Get in front of that.
Tell them why.
Explain it.
Maybe the business is actually kicking butt and you decided to hit the accelerator a little bit.
Obviously, they should probably know that.
They should have agreed to that.
But that's, you really can, they will trust you with their cash and their LPs cash
if they see budget versus actuals every month because it's just, or every quarter,
it's so powerful to know how the company's actually doing versus what they told you they were going to do.
And this is where making a plan separates founders who are winging it versus founders who are thoughtful.
You could wing it.
Like you could be a jazz musician, no sheet music, you're a savant, you just play the guitar, you're playing the drums, piano.

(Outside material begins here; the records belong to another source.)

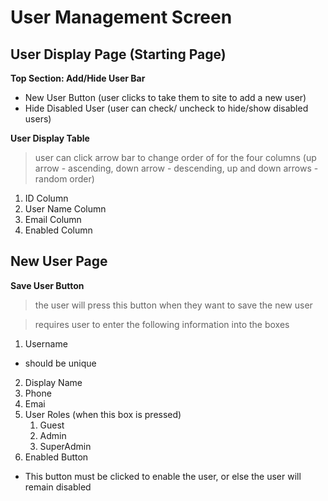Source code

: # User Management Screen
## User Display Page (Starting Page)
     
**Top Section: Add/Hide User Bar**
* New User Button (user clicks to take them to site to add a new user)
* Hide Disabled User (user can check/ uncheck to hide/show disabled users)

**User Display Table**
> user can click arrow bar to change order of for the four columns 
     (up arrow - ascending, down arrow - descending, up and down arrows - random order)
1. ID Column
2. User Name Column
3. Email Column
4. Enabled Column

## New User Page

**Save User Button**
> the user will press this button when they want to save the new user 

> requires user to enter the following information into the boxes 

1. Username
* should be unique
2. Display Name
3. Phone
4. Emai
5. User Roles (when this box is pressed)
     1. Guest
     2. Admin
     3. SuperAdmin
6. Enabled Button 
* This button must be clicked to enable the user, or else the user will remain disabled


     
           
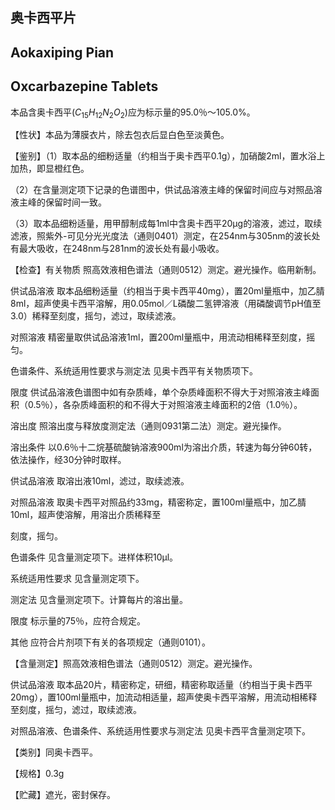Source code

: ## 奥卡西平片

## Aokaxiping Pian

## Oxcarbazepine Tablets

本品含奥卡西平$(C_{15}H_{12}N_{2}O_{2})$应为标示量的95.0％～105.0%。

【性状】本品为薄膜衣片，除去包衣后显白色至淡黄色。

【鉴别】（1）取本品的细粉适量（约相当于奥卡西平0.1g），加硝酸2ml，置水浴上加热，即显橙红色。

（2）在含量测定项下记录的色谱图中，供试品溶液主峰的保留时间应与对照品溶液主峰的保留时间一致。

（3）取本品细粉适量，用甲醇制成每1ml中含奥卡西平20μg的溶液，滤过，取续滤液，照紫外-可见分光光度法（通则0401）测定，在254nm与305nm的波长处有最大吸收，在248nm与281nm的波长处有最小吸收。

【检查】有关物质 照高效液相色谱法（通则0512）测定。避光操作。临用新制。

供试品溶液 取本品细粉适量（约相当于奥卡西平40mg），置20ml量瓶中，加乙腈8ml，超声使奥卡西平溶解，用0.05mol／L磷酸二氢钾溶液（用磷酸调节pH值至3.0）稀释至刻度，摇匀，滤过，取续滤液。

对照溶液 精密量取供试品溶液1ml，置200ml量瓶中，用流动相稀释至刻度，摇匀。

色谱条件、系统适用性要求与测定法 见奥卡西平有关物质项下。

限度 供试品溶液色谱图中如有杂质峰，单个杂质峰面积不得大于对照溶液主峰面积（0.5％），各杂质峰面积的和不得大于对照溶液主峰面积的2倍（1.0％）。

溶出度 照溶出度与释放度测定法（通则0931第二法）测定。避光操作。

溶出条件 以0.6％十二烷基硫酸钠溶液900ml为溶出介质，转速为每分钟60转，依法操作，经30分钟时取样。

供试品溶液 取溶出液10ml，滤过，取续滤液。

对照品溶液 取奥卡西平对照品约33mg，精密称定，置100ml量瓶中，加乙腈10ml，超声使溶解，用溶出介质稀释至

刻度，摇匀。

色谱条件 见含量测定项下。进样体积10μl。

系统适用性要求 见含量测定项下。

测定法 见含量测定项下。计算每片的溶出量。

限度 标示量的75％，应符合规定。

其他 应符合片剂项下有关的各项规定（通则0101）。

【含量测定】照高效液相色谱法（通则0512）测定。避光操作。

供试品溶液 取本品20片，精密称定，研细，精密称取适量（约相当于奥卡西平20mg），置100ml量瓶中，加流动相适量，超声使奥卡西平溶解，用流动相稀释至刻度，摇匀，滤过，取续滤液。

对照品溶液、色谱条件、系统适用性要求与测定法 见奥卡西平含量测定项下。

【类别】同奥卡西平。

【规格】0.3g

【贮藏】遮光，密封保存。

We just all kind of groove.
We have a jam session.
Okay, that's great.
That's groovy.
But when you're going to put the album down, you're going to need the sheet music.
You're going to need the track list.
You're going to try to do something more formal.
So sometimes in year one, yeah.
You're riffing, you're trying to find product market fit, fine.
But once you have product market fit to some degree, and you got those first 10 customers,
you're hiring a sales team, you're going to say, okay, we want to add this many customers.
Okay, to add that many customers, we need to have this many meetings, and we have to have
this many meetings convert into second meetings, converting into a sale, and then you build a pipeline,
and then you have a plan, and then you staff the plan.
And now, okay, the whole credibility in the nature of the startup goes from, we're just, we're taking this boat out on little runs, we're going around the bay, we're just trying to see if the boat is good and how the sales work, you know, get a feel for the boat.
And it's like, okay, now we're taking the boat to the new world.
What's the provisions downstairs and who we need to have on here?
And do we have lemons?
Because I don't want to get scurvy out there.
Yes, yes.
How much fresh water do we have?
Do we have flares?
You know, you want to have a real thoughtful plan to get to the new world.
world. If I may, it also sets the example for your, in your analogy, the crew. The rest of the
management team is watching how you communicate with the board. Oftentimes, they'll come into the board
meeting and present their section, maybe the VP of sales or the VP of product or head of engineering,
but them knowing that you are accountable to the board on financial matters will help you make
them accountable to you and the rest of the company. There's nothing worse than like a rogue VP who's
spending too much money or doing weird stuff.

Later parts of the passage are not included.